Like the 8- and 16-bit libraries, there will be two modes of operation:
(A) UTF-32 strings
(B) arbitrary 32-bit character strings

Like the 16-bit support, this will be done by adding a new libpcre32 library
alongside the existing 8- and 16-bit libraries. The API is exactly the same as
the existing 16-bit library except that all instances of "pcre16" were replaced
with "pcre32", and the character data type used is an unsigned 32-bit integer
type.

Since the existing PCRE_INFO_FIRSTCHAR and PCRE_INFO_LASTLITERAL return the
first/req char in an integer but also return negative numbers in some special
cases (ie to indicate that no such char was set), it was necessary to add new
PCRE_INFO_FIRSTLITERAL and PCRE_INFO_LASTLITERAL2 to return those characters in
an unsigned int32, and PCRE_INFO_FIRSTLITERALSET and PCRE_INFO_LASTLITERAL2SET
that return the information previously communicated via the negative values.

All tests pass. (Some tests have different output on 16/32 bit, so I've split
the output into -16 and -32 for some tests, and also added new tests 23..26 for
testing things really specific to just 16 or 32-bit and non-UTF vs. UTF.)

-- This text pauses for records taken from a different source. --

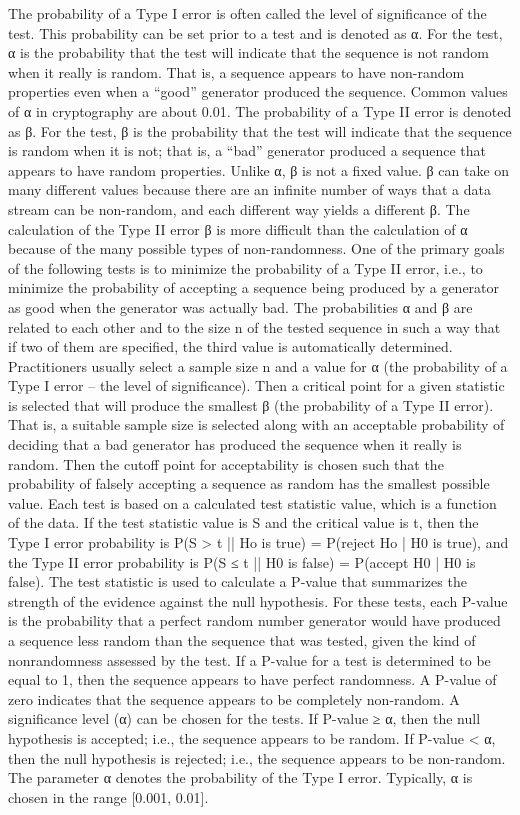 The probability of a Type I error is often called the level of significance of the test. This probability can be set prior to a test and is denoted as α. For the test, α is the probability that the test will indicate that the sequence is not random when it really is random. That is, a sequence appears to have non-random properties even when a “good” generator produced the sequence. Common values of α in cryptography are about 0.01. The probability of a Type II error is denoted as β. For the test, β is the probability that the test will indicate that the sequence is random when it is not; that is, a “bad” generator produced a sequence that appears to have random properties. Unlike α, β is not a fixed value. β can take on many different values because there are an infinite number of ways that a data stream can be non-random, and each different way yields a different β. The calculation of the Type II error β is more difficult than the calculation of α because of the many possible types of non-randomness. One of the primary goals of the following tests is to minimize the probability of a Type II error, i.e., to minimize the probability of accepting a sequence being produced by a generator as good when the generator was actually bad. The probabilities α and β are related to each other and to the size n of the tested sequence in such a way that if two of them are specified, the third value is automatically determined. Practitioners usually select a sample size n and a value for α (the probability of a Type I error – the level of significance). Then a critical point for a given statistic is selected that will produce the smallest β (the probability of a Type II error). That is, a suitable sample size is selected along with an acceptable probability of deciding that a bad generator has produced the sequence when it really is random. Then the cutoff point for acceptability is chosen such that the probability of falsely accepting a sequence as random has the smallest possible value. Each test is based on a calculated test statistic value, which is a function of the data. If the test statistic value is S and the critical value is t, then the Type I error probability is P(S > t || Ho is true) = P(reject Ho | H0 is true), and the Type II error probability is P(S ≤ t || H0 is false) = P(accept H0 | H0 is false). The test statistic is used to calculate a P-value that summarizes the strength of the evidence against the null hypothesis. For these tests, each P-value is the probability that a perfect random number generator would have produced a sequence less random than the sequence that was tested, given the kind of nonrandomness assessed by the test. If a P-value for a test is determined to be equal to 1, then the sequence appears to have perfect randomness. A P-value of zero indicates that the sequence appears to be completely non-random. A significance level (α) can be chosen for the tests. If P-value ≥ α, then the null hypothesis is accepted; i.e., the sequence appears to be random. If P-value < α, then the null hypothesis is rejected; i.e., the sequence appears to be non-random. The parameter α denotes the probability of the Type I error. Typically, α is chosen in the range [0.001, 0.01]. 

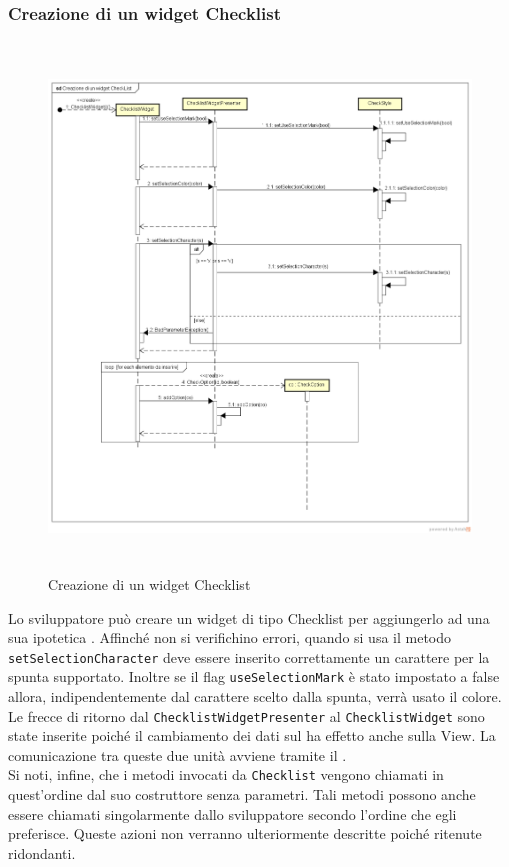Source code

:\newpage

\subsubsection{Creazione di un widget Checklist}

\label{Creazione di un widget Checklist}
\begin{figure}[H]
	\centering
	\includegraphics[width=16cm, height=14cm]{Sezioni/Diagrammi/SDK/Creazione di un widget CheckList.png}
	\caption{Creazione di un widget Checklist}
\end{figure}

Lo sviluppatore può creare un widget di tipo Checklist per aggiungerlo ad una sua ipotetica . Affinché non si verifichino errori, quando si usa il metodo \texttt{setSelectionCharacter} deve essere inserito correttamente un carattere per la spunta supportato. Inoltre se il flag \texttt{useSelectionMark} è stato impostato a false allora, indipendentemente dal carattere scelto dalla spunta, verrà usato il colore.\\
Le frecce di ritorno dal \texttt{ChecklistWidgetPresenter}  al \texttt{ChecklistWidget} sono state inserite poiché il cambiamento dei dati sul  ha effetto anche sulla View. La comunicazione tra queste due unità avviene tramite il  . \\
Si noti, infine, che i metodi invocati da \texttt{Checklist} vengono chiamati in quest'ordine dal suo costruttore senza parametri. Tali metodi possono anche essere chiamati singolarmente dallo sviluppatore secondo l'ordine che egli preferisce. Queste azioni non verranno ulteriormente descritte poiché ritenute ridondanti.

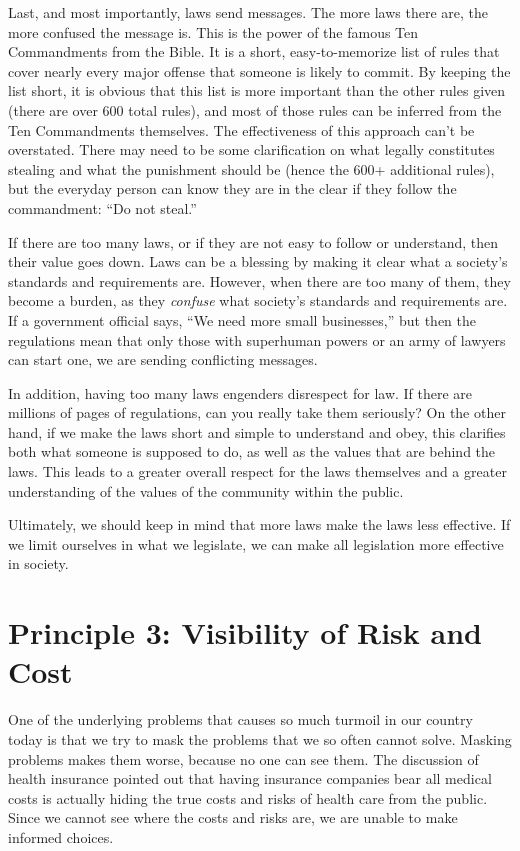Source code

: Last, and most importantly, laws send messages. The more laws there are,
the more confused the message is. This is the power of the famous Ten
Commandments from the Bible. It is a short, easy-to-memorize list of
rules that cover nearly every major offense that someone is likely to
commit. By keeping the list short, it is obvious that this list is more
important than the other rules given (there are over 600 total rules),
and most of those rules can be inferred from the Ten Commandments
themselves. The effectiveness of this approach can't
be overstated. There may need to be some clarification on what legally
constitutes stealing and what the punishment should be (hence the 600+
additional rules), but the everyday person can know they are in the
clear if they follow the commandment: “Do not steal.”  

If there are too many laws, or if they are not easy to follow or
understand, then their value goes down. Laws can be a blessing by
making it clear what a society's standards and
requirements are. However, when there are too many of them, they become
a burden, as they \textit{confuse} what society's
standards and requirements are. If a government official says, “We need
more small businesses,” but then the regulations mean that only those
with superhuman powers or an army of lawyers can start one, we are
sending conflicting messages.

In addition, having too many laws engenders disrespect for law. If there
are millions of pages of regulations, can you really take them
seriously?  On the
other hand, if we make the laws short and simple to understand and
obey, this clarifies both what someone is supposed to do, as well as
the values that are behind
the laws. This leads
to a greater overall respect for the laws themselves and a greater
understanding of the values of the community within the public.

Ultimately, we should
keep in mind that more laws make the laws less effective.  If we limit
ourselves in what we legislate, we can make all legislation more
effective in society. 

\section{Principle 3: Visibility of Risk and Cost}

One of the underlying problems that causes so much turmoil in our
country today is that
we try to mask the
problems that we so often cannot solve.  Masking problems makes them
worse, because no one can see them. The discussion of health insurance
pointed out that having insurance companies bear all medical costs is
actually hiding the true costs and risks of health care from the
public. Since we cannot see where the costs and risks are, we are
unable to make informed choices.

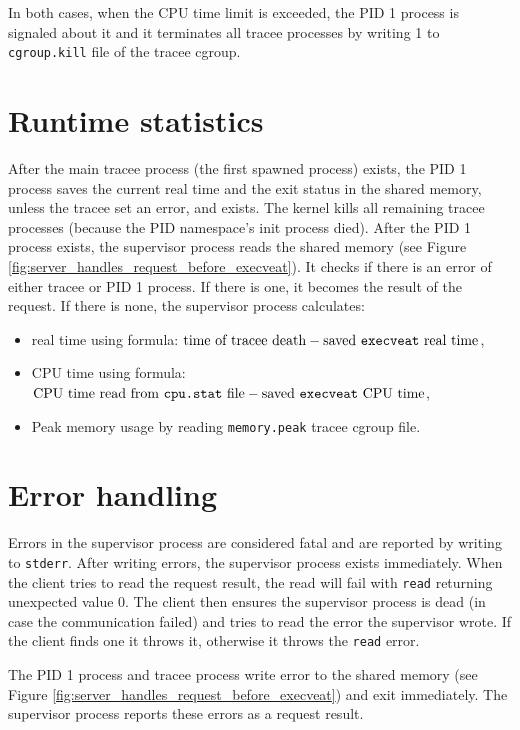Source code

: \documentclass[en]{pracamgr}
\begin{document}
In both cases, when the CPU time limit is exceeded, the PID 1 process is signaled about it and it terminates all tracee processes by writing 1 to \texttt{cgroup.kill} file of the tracee cgroup.

\section{Runtime statistics}

After the main tracee process (the first spawned process) exists, the PID 1 process saves the current real time and the exit status in the shared memory, unless the tracee set an error, and exists. The kernel kills all remaining tracee processes (because the PID namespace's init process died). After the PID 1 process exists, the supervisor process reads the shared memory (see Figure \ref{fig:server_handles_request_before_execveat}). It checks if there is an error of either tracee or PID 1 process. If there is one, it becomes the result of the request. If there is none, the supervisor process calculates:
\begin{itemize}
    \item real time using formula: $\text{time of tracee death} - \text{saved \texttt{execveat} real time}$,
    \item CPU time using formula: $\text{CPU time read from \texttt{cpu.stat} file} - \text{saved \texttt{execveat} CPU time}$,
    \item Peak memory usage by reading \texttt{memory.peak} tracee cgroup file.
\end{itemize}

\section{Error handling}

Errors in the supervisor process are considered fatal and are reported by writing to \texttt{stderr}. After writing errors, the supervisor process exists immediately. When the client tries to read the request result, the read will fail with \texttt{read} returning unexpected value 0. The client then ensures the supervisor process is dead (in case the communication failed) and tries to read the error the supervisor wrote. If the client finds one it throws it, otherwise it throws the \texttt{read} error.

The PID 1 process and tracee process write error to the shared memory (see Figure \ref{fig:server_handles_request_before_execveat}) and exit immediately. The supervisor process reports these errors as a request result.
\end{document}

Since UTF-32 only occupies 21 bits of the 32-bit characters, it's useful for
implementations to use the upper bits to store extra info (flags, etc). Since
it's more efficient to pass the unmodified strings to pcre32, I aim to make
pcre32 mask out those upper bits. This is done in the code but hasn't been
debugged yet (it's not working yet).

To allow arbitrary 32-bit character strings for goal (B), I had to make some
extra changes to the code where previously characters were passed around in an
int with negative values reserved for special purposes; matching itself wasn't
tested yet beyond the existing tests. So I suspect there'll be more work to do;
possibly a full audit of the code for signed/unsigned conversions and assigning
values from one int type to another (truncation); compile warning flags can
help us there.

The JIT compiler also works in pcre32; I only had to comment out the use of the
fast_forward_first_two_chars() function since I couldn't figure out how to port
it to 32-bit; help appreciated there (and for everything else too :-).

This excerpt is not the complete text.